THE TASK: Could you restate word for word every line from the one containing "- **Paid Media" to the end of the records, and nothing else?

RECORDS SHOWN:
________________________________________
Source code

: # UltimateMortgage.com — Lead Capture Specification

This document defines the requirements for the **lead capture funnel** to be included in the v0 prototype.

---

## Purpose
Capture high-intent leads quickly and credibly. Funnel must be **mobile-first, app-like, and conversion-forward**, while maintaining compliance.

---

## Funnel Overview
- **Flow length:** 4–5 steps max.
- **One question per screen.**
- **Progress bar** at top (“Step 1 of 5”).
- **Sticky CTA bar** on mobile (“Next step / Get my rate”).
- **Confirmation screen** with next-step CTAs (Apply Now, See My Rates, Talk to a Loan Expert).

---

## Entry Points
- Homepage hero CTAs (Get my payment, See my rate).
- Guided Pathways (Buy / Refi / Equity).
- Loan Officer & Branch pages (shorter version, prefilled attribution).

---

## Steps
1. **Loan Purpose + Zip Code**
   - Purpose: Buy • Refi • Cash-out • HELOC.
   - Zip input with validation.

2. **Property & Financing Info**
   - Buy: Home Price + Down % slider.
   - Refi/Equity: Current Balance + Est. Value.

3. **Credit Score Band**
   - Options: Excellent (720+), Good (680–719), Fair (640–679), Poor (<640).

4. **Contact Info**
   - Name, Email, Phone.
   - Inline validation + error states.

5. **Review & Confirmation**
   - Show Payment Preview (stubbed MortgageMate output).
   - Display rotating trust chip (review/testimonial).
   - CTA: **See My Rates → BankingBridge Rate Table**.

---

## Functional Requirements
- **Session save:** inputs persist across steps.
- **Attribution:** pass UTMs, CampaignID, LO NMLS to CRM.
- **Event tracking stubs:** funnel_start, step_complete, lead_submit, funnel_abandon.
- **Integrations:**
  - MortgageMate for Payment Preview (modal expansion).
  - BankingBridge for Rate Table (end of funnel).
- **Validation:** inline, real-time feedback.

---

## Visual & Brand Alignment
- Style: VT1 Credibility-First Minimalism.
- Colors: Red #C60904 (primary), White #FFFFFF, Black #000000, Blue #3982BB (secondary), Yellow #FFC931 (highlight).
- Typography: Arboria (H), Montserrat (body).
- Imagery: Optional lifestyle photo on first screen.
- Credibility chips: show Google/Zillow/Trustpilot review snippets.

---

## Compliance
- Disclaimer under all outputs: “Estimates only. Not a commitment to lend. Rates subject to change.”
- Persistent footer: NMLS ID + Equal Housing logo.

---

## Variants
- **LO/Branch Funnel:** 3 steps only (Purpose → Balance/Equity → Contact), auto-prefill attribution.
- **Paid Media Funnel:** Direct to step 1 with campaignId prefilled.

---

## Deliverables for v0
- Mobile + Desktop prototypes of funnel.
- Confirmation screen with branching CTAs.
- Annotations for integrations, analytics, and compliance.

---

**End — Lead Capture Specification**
________________________________________
OUTPUT OF THE TASK:
- **Paid Media Funnel:** Direct to step 1 with campaignId prefilled.

---

## Deliverables for v0
- Mobile + Desktop prototypes of funnel.
- Confirmation screen with branching CTAs.
- Annotations for integrations, analytics, and compliance.

---

**End — Lead Capture Specification**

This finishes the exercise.